08 February 2023

This blog post is a quick update on a demo in labeling CNCF’s CloudEvents.

Introduction

Categorizing events is a general, common use-case; in the context of this post, we will delve into labeling CNCF’s CloudEvents for Intelligent Response Management (IRM) which can find application in several ways.

One way is to categorize and prioritize different types of events based on their urgency or importance; for example: a SRE team might label an event as "critical" if it involves a major service outage, or "low priority" if it is a minor issue of a sub-system that can be resolved at a later time. This allows the team to quickly respond to the most pressing issues and allocate resources accordingly.

Additionally, labeling events can also be used to track and analyze patterns in a system (or cluster) behaviors, which can help to identify potential problems before they occur and improve the overall reliability of the system by implementing corrective actions preventively.

This demo make use of several technologies:

Architecture

The following is a high level diagram of the overall architecture for this demo:

On the left hand side, the incoming CloudEvents instance that we want to process by labeling, is received by the endpoint which represents one of the possible inputs for this application. The CloudEvents instance is then immediately placed on a kafka topic, which is used to better isolate the ingress portion of this application from the rest of the processing pipeline.

The processing pipeline starts with a labeling processor: this is the component responsible for applying the rules to enrich the CloudEvents instance with the required and applicable labels. As a result, the received message is now enriched with labeling and it gets persisted inside the data store.

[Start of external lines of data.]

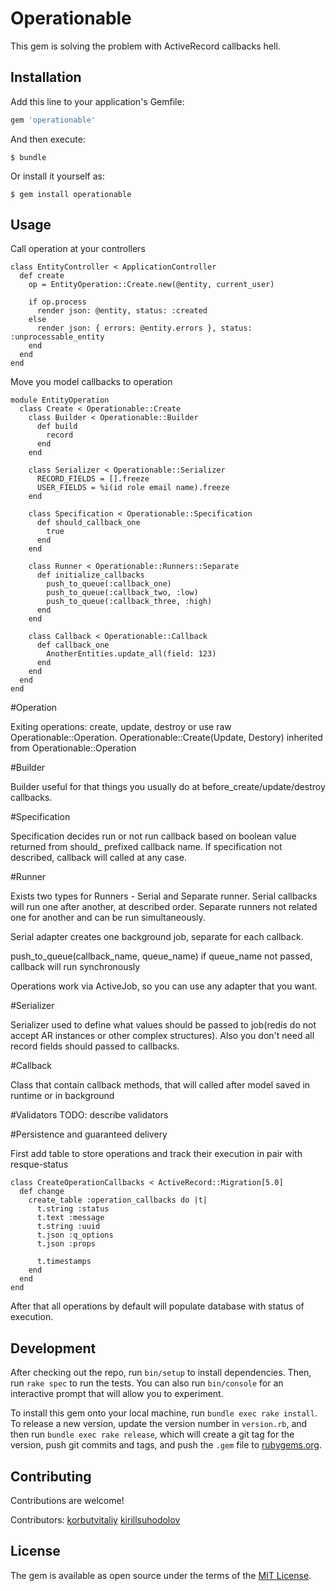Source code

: # Operationable

This gem is solving the problem with ActiveRecord callbacks hell.

## Installation

Add this line to your application's Gemfile:

```ruby
gem 'operationable'
```

And then execute:

    $ bundle

Or install it yourself as:

    $ gem install operationable

## Usage

Call operation at your controllers

```
class EntityController < ApplicationController
  def create
    op = EntityOperation::Create.new(@entity, current_user)

    if op.process
      render json: @entity, status: :created
    else
      render json: { errors: @entity.errors }, status: :unprocessable_entity
    end
  end
end
```

Move you model callbacks to operation


```
module EntityOperation
  class Create < Operationable::Create
    class Builder < Operationable::Builder
      def build
        record
      end
    end

    class Serializer < Operationable::Serializer
      RECORD_FIELDS = [].freeze
      USER_FIELDS = %i(id role email name).freeze
    end

    class Specification < Operationable::Specification
      def should_callback_one
        true
      end
    end

    class Runner < Operationable::Runners::Separate
      def initialize_callbacks
        push_to_queue(:callback_one)
        push_to_queue(:callback_two, :low)
        push_to_queue(:callback_three, :high)
      end
    end

    class Callback < Operationable::Callback
      def callback_one
        AnotherEntities.update_all(field: 123)
      end
    end
  end
end
```

#Operation

Exiting operations: create, update, destroy or use raw Operationable::Operation.
Operationable::Create(Update, Destory) inherited from Operationable::Operation

#Builder

Builder useful for that things you usually do at before_create/update/destroy callbacks.

#Specification

Specification decides run or not run callback based on boolean value returned from should_ prefixed callback name.
If specification not described, callback will called at any case.

#Runner

Exists two types for Runners - Serial and Separate runner. Serial callbacks will run one after another, at described order.
Separate runners not related one for another and can be run simultaneously.

Serial adapter creates one background job, separate for each callback.

push_to_queue(callback_name, queue_name) if queue_name not passed, callback will run synchronously

Operations work via ActiveJob, so you can use any adapter that you want.

#Serializer

Serializer used to define what values should be passed to job(redis do not accept AR instances or other complex structures).
Also you don't need all record fields should passed to callbacks.

#Callback

Class that contain callback methods, that will called after model saved in runtime or in background

#Validators
TODO: describe validators

#Persistence and guaranteed delivery

First add table to store operations and track their execution in pair with resque-status

```
class CreateOperationCallbacks < ActiveRecord::Migration[5.0]
  def change
    create_table :operation_callbacks do |t|
      t.string :status
      t.text :message
      t.string :uuid
      t.json :q_options
      t.json :props

      t.timestamps
    end
  end
end
```

After that all operations by default will populate database with status of execution.

## Development

After checking out the repo, run `bin/setup` to install dependencies. Then, run `rake spec` to run the tests. You can also run `bin/console` for an interactive prompt that will allow you to experiment.

To install this gem onto your local machine, run `bundle exec rake install`. To release a new version, update the version number in `version.rb`, and then run `bundle exec rake release`, which will create a git tag for the version, push git commits and tags, and push the `.gem` file to [rubygems.org](https://rubygems.org).

## Contributing

Contributions are welcome!

Contributors:
[korbutvitaliy](https://github.com/korbutvitaliy)
[kirillsuhodolov](https://github.com/KirillSuhodolov)


## License

The gem is available as open source under the terms of the [MIT License](http://opensource.org/licenses/MIT).
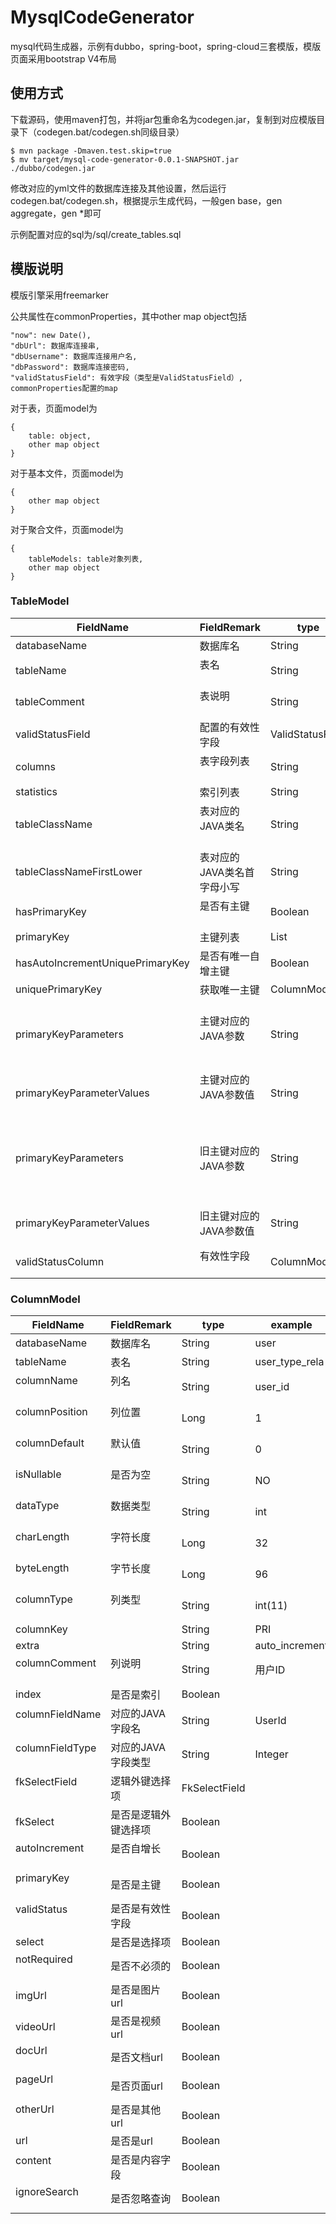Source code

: # MysqlCodeGenerator

mysql代码生成器，示例有dubbo，spring-boot，spring-cloud三套模版，模版页面采用bootstrap V4布局

## 使用方式

下载源码，使用maven打包，并将jar包重命名为codegen.jar，复制到对应模版目录下（codegen.bat/codegen.sh同级目录）

```
$ mvn package -Dmaven.test.skip=true
$ mv target/mysql-code-generator-0.0.1-SNAPSHOT.jar ./dubbo/codegen.jar
```

修改对应的yml文件的数据库连接及其他设置，然后运行codegen.bat/codegen.sh，根据提示生成代码，一般gen base，gen aggregate，gen *即可

示例配置对应的sql为/sql/create_tables.sql

## 模版说明

模版引擎采用freemarker

公共属性在commonProperties，其中other map object包括
```
"now": new Date(),
"dbUrl": 数据库连接串,
"dbUsername": 数据库连接用户名,
"dbPassword": 数据库连接密码,
"validStatusField": 有效字段（类型是ValidStatusField）,
commonProperties配置的map
```

对于表，页面model为
```
{
    table: object,
    other map object
}
```

对于基本文件，页面model为
```
{
    other map object
}
```

对于聚合文件，页面model为
```
{
    tableModels: table对象列表,
    other map object
}
```

### TableModel

|FieldName                            |FieldRemark                |type                  |example
|-------------------------------------|---------------------------|----------------------|--------------------
|databaseName                         |数据库名                   |String                |user
|tableName                            |表名                       |String                |user_type_rela
|tableComment                         |表说明                     |String                |用户类型关系表
|validStatusField                     |配置的有效性字段           |ValidStatusField      |
|columns                              |表字段列表                 |String                |
|statistics                           |索引列表                   |String                |
|tableClassName                       |表对应的JAVA类名           |String                |UserTypeRela
|tableClassNameFirstLower             |表对应的JAVA类名首字母小写 |String                |userTypeRela
|hasPrimaryKey                        |是否有主键                 |Boolean               |
|primaryKey                           |主键列表                   |List<ColumnModel>     |
|hasAutoIncrementUniquePrimaryKey     |是否有唯一自增主键         |Boolean               |
|uniquePrimaryKey                     |获取唯一主键               |ColumnModel           |
|primaryKeyParameters                 |主键对应的JAVA参数         |String                |单个(Integer id)，多个(Integer userId, Integer userTypeId)
|primaryKeyParameterValues            |主键对应的JAVA参数值       |String                |单个(id) ，多个(userId, userTypeId)
|primaryKeyParameters                 |旧主键对应的JAVA参数       |String                |单个(Integer oldId)，多个(Integer oldUserId, Integer oldUserTypeId)
|primaryKeyParameterValues            |旧主键对应的JAVA参数值     |String                |单个(oldId) ，多个(oldUserId, oldUserTypeId)
|validStatusColumn                    |有效性字段                 |ColumnModel           |

### ColumnModel

|FieldName                    |FieldRemark               |type                  |example
|-----------------------------|--------------------------|----------------------|-----------------
|databaseName                 |数据库名                  |String                |user
|tableName                    |表名                      |String                |user_type_rela
|columnName                   |列名                      |String                |user_id
|columnPosition               |列位置                    |Long                  |1
|columnDefault                |默认值                    |String                |0
|isNullable                   |是否为空                  |String                |NO
|dataType                     |数据类型                  |String                |int
|charLength                   |字符长度                  |Long                  |32
|byteLength                   |字节长度                  |Long                  |96
|columnType                   |列类型                    |String                |int(11)
|columnKey                    |                          |String                |PRI
|extra                        |                          |String                |auto_increment
|columnComment                |列说明                    |String                |用户ID
|index                        |是否是索引                |Boolean               |
|columnFieldName              |对应的JAVA字段名          |String                |UserId
|columnFieldType              |对应的JAVA字段类型        |String                |Integer
|fkSelectField                |逻辑外键选择项            |FkSelectField         |
|fkSelect                     |是否是逻辑外键选择项      |Boolean               |
|autoIncrement                |是否自增长                |Boolean               |
|primaryKey                   |是否是主键                |Boolean               |
|validStatus                  |是否是有效性字段          |Boolean               |
|select                       |是否是选择项              |Boolean               |
|notRequired                  |是否不必须的              |Boolean               |
|imgUrl                       |是否是图片url             |Boolean               |
|videoUrl                     |是否是视频url             |Boolean               |
|docUrl                       |是否文档url               |Boolean               |
|pageUrl                      |是否页面url               |Boolean               |
|otherUrl                     |是否是其他url             |Boolean               |
|url                          |是否是url                 |Boolean               |
|content                      |是否是内容字段            |Boolean               |
|ignoreSearch                 |是否忽略查询              |Boolean               |

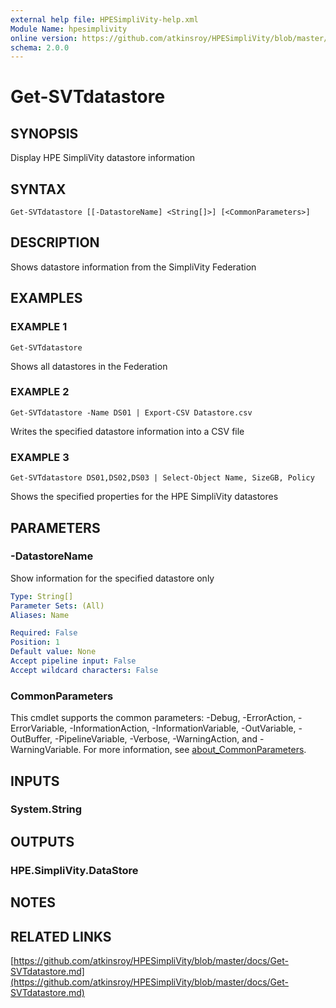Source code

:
 ```yaml
---
external help file: HPESimpliVity-help.xml
Module Name: hpesimplivity
online version: https://github.com/atkinsroy/HPESimpliVity/blob/master/docs/Get-SVTdatastore.md
schema: 2.0.0
---
```


# Get-SVTdatastore

## SYNOPSIS
Display HPE SimpliVity datastore information

## SYNTAX

```
Get-SVTdatastore [[-DatastoreName] <String[]>] [<CommonParameters>]
```

## DESCRIPTION
Shows datastore information from the SimpliVity Federation

## EXAMPLES

### EXAMPLE 1
```
Get-SVTdatastore
```

Shows all datastores in the Federation

### EXAMPLE 2
```
Get-SVTdatastore -Name DS01 | Export-CSV Datastore.csv
```

Writes the specified datastore information into a CSV file

### EXAMPLE 3
```
Get-SVTdatastore DS01,DS02,DS03 | Select-Object Name, SizeGB, Policy
```

Shows the specified properties for the HPE SimpliVity datastores

## PARAMETERS

### -DatastoreName
Show information for the specified datastore only

```yaml
Type: String[]
Parameter Sets: (All)
Aliases: Name

Required: False
Position: 1
Default value: None
Accept pipeline input: False
Accept wildcard characters: False
```

### CommonParameters
This cmdlet supports the common parameters: -Debug, -ErrorAction, -ErrorVariable, -InformationAction, -InformationVariable, -OutVariable, -OutBuffer, -PipelineVariable, -Verbose, -WarningAction, and -WarningVariable. For more information, see [about_CommonParameters](http://go.microsoft.com/fwlink/?LinkID=113216).

## INPUTS

### System.String
## OUTPUTS

### HPE.SimpliVity.DataStore
## NOTES

## RELATED LINKS

[https://github.com/atkinsroy/HPESimpliVity/blob/master/docs/Get-SVTdatastore.md](https://github.com/atkinsroy/HPESimpliVity/blob/master/docs/Get-SVTdatastore.md)

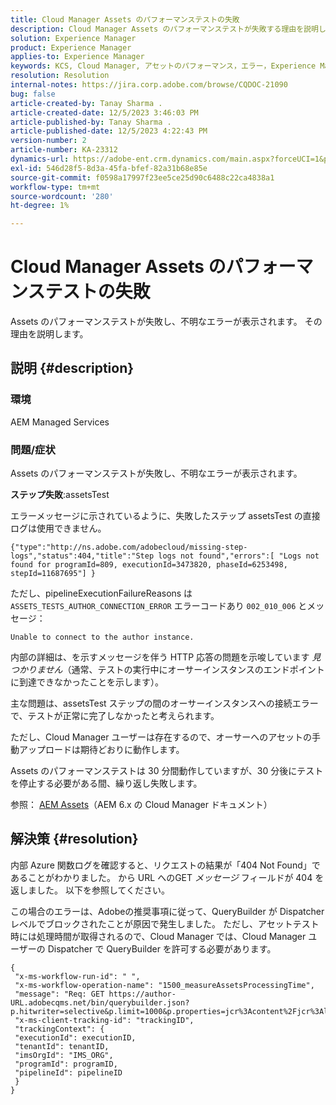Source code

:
 ```yaml
---
title: Cloud Manager Assets のパフォーマンステストの失敗
description: Cloud Manager Assets のパフォーマンステストが失敗する理由を説明します。
solution: Experience Manager
product: Experience Manager
applies-to: Experience Manager
keywords: KCS, Cloud Manager, アセットのパフォーマンス，エラー，Experience Manager
resolution: Resolution
internal-notes: https://jira.corp.adobe.com/browse/CQDOC-21090
bug: false
article-created-by: Tanay Sharma .
article-created-date: 12/5/2023 3:46:03 PM
article-published-by: Tanay Sharma .
article-published-date: 12/5/2023 4:22:43 PM
version-number: 2
article-number: KA-23312
dynamics-url: https://adobe-ent.crm.dynamics.com/main.aspx?forceUCI=1&pagetype=entityrecord&etn=knowledgearticle&id=ed605461-8593-ee11-be37-6045bd006b25
exl-id: 546d28f5-8d3a-45fa-bfef-82a31b68e85e
source-git-commit: f0598a17997f23ee5ce25d90c6488c22ca4838a1
workflow-type: tm+mt
source-wordcount: '280'
ht-degree: 1%

---
```


# Cloud Manager Assets のパフォーマンステストの失敗


Assets のパフォーマンステストが失敗し、不明なエラーが表示されます。 その理由を説明します。

## 説明 {#description}


### 環境

AEM Managed Services

### 問題/症状 

Assets のパフォーマンステストが失敗し、不明なエラーが表示されます。

<b>ステップ失敗</b>:assetsTest

エラーメッセージに示されているように、失敗したステップ assetsTest の直接ログは使用できません。

`{"type":"http://ns.adobe.com/adobecloud/missing-step-logs","status":404,"title":"Step logs not found","errors":[ "Logs not found for programId=809, executionId=3473820, phaseId=6253498, stepId=11687695"] } `

ただし、pipelineExecutionFailureReasons は `ASSETS_TESTS_AUTHOR_CONNECTION_ERROR` エラーコードあり `002_010_006` とメッセージ：

`Unable to connect to the author instance. `

内部の詳細は、を示すメッセージを伴う HTTP 応答の問題を示唆しています *見つかりません*（通常、テストの実行中にオーサーインスタンスのエンドポイントに到達できなかったことを示します）。

主な問題は、assetsTest ステップの間のオーサーインスタンスへの接続エラーで、テストが正常に完了しなかったと考えられます。

ただし、Cloud Manager ユーザーは存在するので、オーサーへのアセットの手動アップロードは期待どおりに動作します。

Assets のパフォーマンステストは 30 分間動作していますが、30 分後にテストを停止する必要がある間、繰り返し失敗します。

参照： [AEM Assets](https://experienceleague.adobe.com/docs/experience-manager-cloud-manager/content/using/code-quality-testing.html#aem-assets)（AEM 6.x の Cloud Manager ドキュメント）


## 解決策 {#resolution}


内部 Azure 関数ログを確認すると、リクエストの結果が「404 Not Found」であることがわかりました。 から URL へのGET *メッセージ* フィールドが 404 を返しました。 以下を参照してください。

この場合のエラーは、Adobeの推奨事項に従って、QueryBuilder が Dispatcher レベルでブロックされたことが原因で発生しました。
ただし、アセットテスト時には処理時間が取得されるので、Cloud Manager では、Cloud Manager ユーザーの Dispatcher で QueryBuilder を許可する必要があります。




```
{
 "x-ms-workflow-run-id": " ",
 "x-ms-workflow-operation-name": "1500_measureAssetsProcessingTime",
 "message": "Req: GET https://author-URL.adobecqms.net/bin/querybuilder.json?p.hitwriter=selective&p.limit=1000&p.properties=jcr%3Acontent%2Fjcr%3AlastModified+jcr%3Acreated&path=%2Fcontent%2Fdam%2Fcloudmanager&property=jcr%3Acontent%2Fdam%3AassetState&property.depth=1&property.value=processed&type=dam%3AAsset",
 "x-ms-client-tracking-id": "trackingID",
 "trackingContext": {
 "executionId": executionID,
 "tenantId": tenantID,
 "imsOrgId": "IMS_ORG",
 "programId": programID,
 "pipelineId": pipelineID
 }
}
```
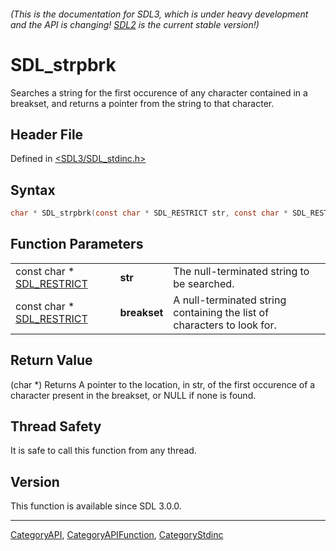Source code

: ###### (This is the documentation for SDL3, which is under heavy development and the API is changing! [SDL2](https://wiki.libsdl.org/SDL2/) is the current stable version!)
# SDL_strpbrk

Searches a string for the first occurence of any character contained in a breakset, and returns a pointer from the string to that character.

## Header File

Defined in [<SDL3/SDL_stdinc.h>](https://github.com/libsdl-org/SDL/blob/main/include/SDL3/SDL_stdinc.h)

## Syntax

```c
char * SDL_strpbrk(const char * SDL_RESTRICT str, const char * SDL_RESTRICT breakset);
```

## Function Parameters

|                                           |              |                                                                         |
| ----------------------------------------- | ------------ | ----------------------------------------------------------------------- |
| const char * [SDL_RESTRICT](SDL_RESTRICT) | **str**      | The null-terminated string to be searched.                              |
| const char * [SDL_RESTRICT](SDL_RESTRICT) | **breakset** | A null-terminated string containing the list of characters to look for. |

## Return Value

(char *) Returns A pointer to the location, in str, of the first occurence
of a character present in the breakset, or NULL if none is found.

## Thread Safety

It is safe to call this function from any thread.

## Version

This function is available since SDL 3.0.0.

----
[CategoryAPI](CategoryAPI), [CategoryAPIFunction](CategoryAPIFunction), [CategoryStdinc](CategoryStdinc)

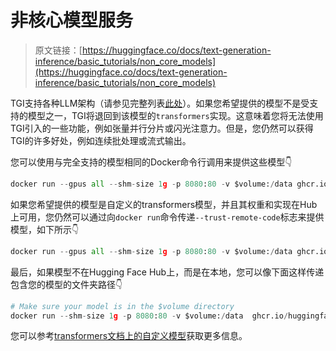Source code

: # 非核心模型服务

> 原文链接：[https://huggingface.co/docs/text-generation-inference/basic_tutorials/non_core_models](https://huggingface.co/docs/text-generation-inference/basic_tutorials/non_core_models)

TGI支持各种LLM架构（请参见完整列表[此处](../supported_models)）。如果您希望提供的模型不是受支持的模型之一，TGI将退回到该模型的`transformers`实现。这意味着您将无法使用TGI引入的一些功能，例如张量并行分片或闪光注意力。但是，您仍然可以获得TGI的许多好处，例如连续批处理或流式输出。

您可以使用与完全支持的模型相同的Docker命令行调用来提供这些模型👇

```py
docker run --gpus all --shm-size 1g -p 8080:80 -v $volume:/data ghcr.io/huggingface/text-generation-inference:latest --model-id gpt2
```

如果您希望提供的模型是自定义的transformers模型，并且其权重和实现在Hub上可用，您仍然可以通过向`docker run`命令传递`--trust-remote-code`标志来提供模型，如下所示👇

```py
docker run --gpus all --shm-size 1g -p 8080:80 -v $volume:/data ghcr.io/huggingface/text-generation-inference:latest --model-id <CUSTOM_MODEL_ID> --trust-remote-code
```

最后，如果模型不在Hugging Face Hub上，而是在本地，您可以像下面这样传递包含您的模型的文件夹路径👇

```py
# Make sure your model is in the $volume directory
docker run --shm-size 1g -p 8080:80 -v $volume:/data  ghcr.io/huggingface/text-generation-inference:latest --model-id /data/<PATH-TO-FOLDER>
```

您可以参考[transformers文档上的自定义模型](https://huggingface.co/docs/transformers/main/en/custom_models)获取更多信息。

PostgreSQL is used specifically here as it provides hierarchical labels via ltree data type and related query capabilities, which are very useful in categorization applications such as this one. These advanced query capabilities are also foundational to potentially re-process the same CloudEvents instance, after some further augmentation or additional manual labeling.

In the context of this article, the web-based GUI is provisional and will be used only as a practical demonstrator for the rich query capabilities.

Walkthrough

A CloudEvents instance is submitted to this application, for example:

{
      "specversion": "1.0",
      "id": "matteo-8eb9-43b2-9313-22133f2c747a",
      "source": "example",
      "type": "demo20220715contextlabel.demotype",
      "data": {
        "host": "basedidati.milano.local",
        "diskPerc": 70,
        "memPerc": 50,
        "cpuPerc": 20
      }
    }

The data context of the CloudEvents instance pertains to some host which came under supervision due to resource load. We now want to classify this context/case, using some labels. We may have more than one label. Each label is hierarchical (root.branch1.branch2.leaf).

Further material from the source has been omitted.